Escape 14: Promise me immortality and I’ll kiss your boots.

Escape 14: Promise me immortality and I’ll kiss your boots.

 So how did we go from creating inequality just on the basis of personal qualities to what we have now?  In present times, in lots of ways it isn’t even people who we bow down to it’s capital.  That’s how abstracted from the original basis of inequality it’s become.  Chapter 4 of EFE is called The Evolution of Inequality and that’s what it delivers.  The next chapter brings us closer to the present, but for the moment we must stay with primitives for a while longer.

Once men consented to live by the redistribution of life’s goods through a god figure who represented life, they had sealed their fate.  There was no stopping the process of the monopolization of life in the king’s hands.
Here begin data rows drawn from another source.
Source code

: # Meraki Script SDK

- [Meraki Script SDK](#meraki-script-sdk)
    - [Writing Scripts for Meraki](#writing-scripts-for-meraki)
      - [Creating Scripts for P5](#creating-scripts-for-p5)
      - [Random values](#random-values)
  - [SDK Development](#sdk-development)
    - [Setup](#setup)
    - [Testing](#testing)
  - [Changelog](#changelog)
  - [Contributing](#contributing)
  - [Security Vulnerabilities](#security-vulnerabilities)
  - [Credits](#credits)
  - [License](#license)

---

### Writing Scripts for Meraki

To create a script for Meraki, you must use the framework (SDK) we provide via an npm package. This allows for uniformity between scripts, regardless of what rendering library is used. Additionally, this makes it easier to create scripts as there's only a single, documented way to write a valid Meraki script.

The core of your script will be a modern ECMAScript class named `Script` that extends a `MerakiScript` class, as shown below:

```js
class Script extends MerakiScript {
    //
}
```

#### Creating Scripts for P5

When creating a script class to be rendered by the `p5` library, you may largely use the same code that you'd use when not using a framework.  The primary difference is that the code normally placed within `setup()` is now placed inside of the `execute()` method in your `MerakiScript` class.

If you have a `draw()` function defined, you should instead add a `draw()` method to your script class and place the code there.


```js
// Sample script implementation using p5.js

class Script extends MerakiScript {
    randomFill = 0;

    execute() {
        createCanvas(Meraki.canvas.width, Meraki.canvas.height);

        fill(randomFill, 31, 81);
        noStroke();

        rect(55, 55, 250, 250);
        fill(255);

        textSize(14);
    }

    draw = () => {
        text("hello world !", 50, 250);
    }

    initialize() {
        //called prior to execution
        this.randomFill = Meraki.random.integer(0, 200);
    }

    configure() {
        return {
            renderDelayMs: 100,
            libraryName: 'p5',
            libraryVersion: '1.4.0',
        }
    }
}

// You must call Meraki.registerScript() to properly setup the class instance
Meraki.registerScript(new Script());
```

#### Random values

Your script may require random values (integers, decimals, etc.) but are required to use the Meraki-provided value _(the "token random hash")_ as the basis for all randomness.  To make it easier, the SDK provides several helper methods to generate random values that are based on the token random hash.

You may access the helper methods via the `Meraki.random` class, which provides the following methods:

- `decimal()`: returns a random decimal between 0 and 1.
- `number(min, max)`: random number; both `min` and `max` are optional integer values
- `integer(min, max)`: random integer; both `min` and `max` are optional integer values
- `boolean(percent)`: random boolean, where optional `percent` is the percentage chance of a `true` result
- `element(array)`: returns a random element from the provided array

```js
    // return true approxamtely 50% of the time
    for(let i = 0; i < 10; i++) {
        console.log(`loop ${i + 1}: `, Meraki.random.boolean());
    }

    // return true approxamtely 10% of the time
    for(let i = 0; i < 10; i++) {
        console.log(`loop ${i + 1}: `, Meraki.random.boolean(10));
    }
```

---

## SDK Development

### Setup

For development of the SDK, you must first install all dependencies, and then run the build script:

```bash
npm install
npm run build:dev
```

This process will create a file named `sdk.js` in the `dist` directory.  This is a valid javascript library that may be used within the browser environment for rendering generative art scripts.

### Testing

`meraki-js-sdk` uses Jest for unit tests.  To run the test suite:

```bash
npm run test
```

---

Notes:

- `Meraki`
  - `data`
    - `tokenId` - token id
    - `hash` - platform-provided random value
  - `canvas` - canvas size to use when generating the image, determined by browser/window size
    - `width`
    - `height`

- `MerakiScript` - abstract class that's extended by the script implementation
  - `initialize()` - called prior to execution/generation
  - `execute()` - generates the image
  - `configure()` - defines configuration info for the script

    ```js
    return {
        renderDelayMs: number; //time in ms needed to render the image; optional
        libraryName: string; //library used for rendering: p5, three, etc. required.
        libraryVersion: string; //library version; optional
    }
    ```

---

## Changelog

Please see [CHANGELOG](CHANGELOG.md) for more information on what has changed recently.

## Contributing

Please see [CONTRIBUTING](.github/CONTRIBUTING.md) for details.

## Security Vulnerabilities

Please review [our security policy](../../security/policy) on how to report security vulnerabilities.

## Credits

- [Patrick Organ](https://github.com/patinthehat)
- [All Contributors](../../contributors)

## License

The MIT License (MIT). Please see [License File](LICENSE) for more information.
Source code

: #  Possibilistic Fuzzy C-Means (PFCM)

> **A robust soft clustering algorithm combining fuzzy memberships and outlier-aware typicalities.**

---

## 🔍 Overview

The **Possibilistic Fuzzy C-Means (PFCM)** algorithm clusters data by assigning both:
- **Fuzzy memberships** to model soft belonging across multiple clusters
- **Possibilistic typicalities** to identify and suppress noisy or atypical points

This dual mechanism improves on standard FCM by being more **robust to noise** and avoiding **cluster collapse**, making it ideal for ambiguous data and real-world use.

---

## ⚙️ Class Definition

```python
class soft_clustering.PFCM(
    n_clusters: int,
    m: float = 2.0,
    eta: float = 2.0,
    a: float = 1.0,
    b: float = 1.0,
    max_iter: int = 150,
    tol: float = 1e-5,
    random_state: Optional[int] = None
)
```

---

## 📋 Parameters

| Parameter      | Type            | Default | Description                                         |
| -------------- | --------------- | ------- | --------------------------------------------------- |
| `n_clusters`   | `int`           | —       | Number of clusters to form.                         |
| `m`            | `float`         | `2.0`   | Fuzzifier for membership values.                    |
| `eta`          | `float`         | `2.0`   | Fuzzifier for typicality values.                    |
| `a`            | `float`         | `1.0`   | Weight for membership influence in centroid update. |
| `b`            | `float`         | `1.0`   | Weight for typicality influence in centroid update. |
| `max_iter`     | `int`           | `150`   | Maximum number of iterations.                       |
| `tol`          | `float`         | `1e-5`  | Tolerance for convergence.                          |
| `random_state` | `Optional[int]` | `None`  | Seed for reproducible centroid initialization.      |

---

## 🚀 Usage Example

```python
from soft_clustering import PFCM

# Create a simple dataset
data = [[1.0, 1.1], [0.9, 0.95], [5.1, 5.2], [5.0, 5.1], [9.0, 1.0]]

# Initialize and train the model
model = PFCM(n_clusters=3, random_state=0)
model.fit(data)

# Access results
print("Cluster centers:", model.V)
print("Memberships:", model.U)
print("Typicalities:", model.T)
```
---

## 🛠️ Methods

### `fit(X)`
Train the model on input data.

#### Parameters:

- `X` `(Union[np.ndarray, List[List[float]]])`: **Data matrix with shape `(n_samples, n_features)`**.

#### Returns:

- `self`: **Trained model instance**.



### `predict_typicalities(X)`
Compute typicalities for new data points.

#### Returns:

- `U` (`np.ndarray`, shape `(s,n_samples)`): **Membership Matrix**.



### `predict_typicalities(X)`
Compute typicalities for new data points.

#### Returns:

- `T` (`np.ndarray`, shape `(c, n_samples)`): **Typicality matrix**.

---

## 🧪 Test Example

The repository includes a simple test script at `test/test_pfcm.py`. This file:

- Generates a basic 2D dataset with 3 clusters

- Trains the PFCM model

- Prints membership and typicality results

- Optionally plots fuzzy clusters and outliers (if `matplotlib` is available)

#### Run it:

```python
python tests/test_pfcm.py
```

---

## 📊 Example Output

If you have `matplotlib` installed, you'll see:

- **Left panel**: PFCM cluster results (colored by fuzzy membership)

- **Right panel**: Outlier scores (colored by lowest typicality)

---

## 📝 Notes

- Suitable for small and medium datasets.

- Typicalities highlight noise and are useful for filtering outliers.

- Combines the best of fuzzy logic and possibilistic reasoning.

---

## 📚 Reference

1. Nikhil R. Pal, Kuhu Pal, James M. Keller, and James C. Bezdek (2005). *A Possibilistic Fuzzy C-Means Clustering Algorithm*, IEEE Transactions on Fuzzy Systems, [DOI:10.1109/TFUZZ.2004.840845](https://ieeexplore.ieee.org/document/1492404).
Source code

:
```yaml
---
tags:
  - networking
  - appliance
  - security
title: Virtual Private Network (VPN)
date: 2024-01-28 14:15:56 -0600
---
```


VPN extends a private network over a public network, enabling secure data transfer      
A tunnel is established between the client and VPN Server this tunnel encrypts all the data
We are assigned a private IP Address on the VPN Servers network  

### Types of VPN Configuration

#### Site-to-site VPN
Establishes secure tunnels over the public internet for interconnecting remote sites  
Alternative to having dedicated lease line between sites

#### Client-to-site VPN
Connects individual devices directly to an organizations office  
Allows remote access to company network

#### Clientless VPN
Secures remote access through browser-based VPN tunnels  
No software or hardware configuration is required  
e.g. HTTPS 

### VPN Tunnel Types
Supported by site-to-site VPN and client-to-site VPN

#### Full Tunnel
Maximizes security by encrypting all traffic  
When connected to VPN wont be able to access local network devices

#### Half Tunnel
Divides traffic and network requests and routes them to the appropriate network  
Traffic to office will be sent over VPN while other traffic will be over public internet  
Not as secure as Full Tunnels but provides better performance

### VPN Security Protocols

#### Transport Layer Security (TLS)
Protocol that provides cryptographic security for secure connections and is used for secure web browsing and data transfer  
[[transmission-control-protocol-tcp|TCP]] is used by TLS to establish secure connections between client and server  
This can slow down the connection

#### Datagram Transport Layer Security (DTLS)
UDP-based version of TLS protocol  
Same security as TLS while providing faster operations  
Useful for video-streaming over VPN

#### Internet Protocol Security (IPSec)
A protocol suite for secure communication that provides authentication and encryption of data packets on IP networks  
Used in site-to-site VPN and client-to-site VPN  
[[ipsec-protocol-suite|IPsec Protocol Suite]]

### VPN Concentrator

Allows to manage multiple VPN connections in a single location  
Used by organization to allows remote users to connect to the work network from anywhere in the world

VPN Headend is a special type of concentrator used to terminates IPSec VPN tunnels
 Actually, this quote, although representative of part of the thesis of this chapter only reflects the trajectory in broad terms of the creation of ‘organized’ inequality and the development of classes.  In early primitive societies there was a basic equality.  Yes, some individuals were superior hunters and received prestige because of it but there was a mutual support system built into this arrangement.  The gods provided life and the society provided prestige for the gods or their intermediaries, the priest-rulers who fancied themselves capable of harnessing the power of the sun to benefit the society in question.  Early on there were people who commandeered the ritual techniques of manufacture and demanded that people followed them precisely or else death and destruction would follow.  Most Indiana Jones movies are based on this kind of scenario.  People weren’t necessarily happy about giving up some of their own power to the king or ruler, but they were willing to put up with a certain amount of tyranny if the harvests were good.  If not, one consequence was often the violent deposition of the ruler.  ‘You deliver, or else.’  Still things are never simple or straightforward everything considered: people like to be cajoled and seduced into following.  They don’t want it to be simply a question of force.

…men will not give in to power unless it is accompanied by mystification, as in the service of something that has a grander aura of legitimacy, of symbolic compellingness. (p. 58)

 So, eventually, after a period of thousands of years through the power of mystification and a good measure of coercion humankind moved from a simple system of sharing to one of redistribution by the ruler.  Slowly, without noticing it, people bartered away social equality and some individual freedom for prosperity and order.

Once you went from an economy of simple sharing to one of redistribution, goods ceased to be your natural right.  (p. 58)

Here Becker uses the potlatch as an example of a situation whereby economic activity and social morality began to be disconnected from each other.  He calls the classic potlatch as practiced by the ‘Kwakiutl’ a redistribution ceremony pure and simple.  Huge surpluses were gathered and concentrated in the hands of the chief without creating severe hardship for the people then redistributed.  It created a situation where heroism and expiation could be exercised concurrently.  The more goods one could give away or destroy the more heroic he would be and the more power could be accrued.  Expiation came too because in giving away loads of goods, the chief atoned for the sin of accumulating the surplus in the first place.  Now the invisible powers started to take a back seat to the more visible chief.  Now we were witness to what Hocart calls the ‘growing conceit’ of man.  Communal ritual now replaces the ritual importance of the family.  The thing about the classic potlatch though was that it didn’t transcend the group.  The modern ‘potlatch’ whereby Ted Turner gives the  UN billions of dollars or public buildings are donated by the likes of Carnegie, Rockefeller or more tellingly, Telus, GM and Molson’s is good publicity but it’s giving but a tiny fraction of what was gotten by exploitation.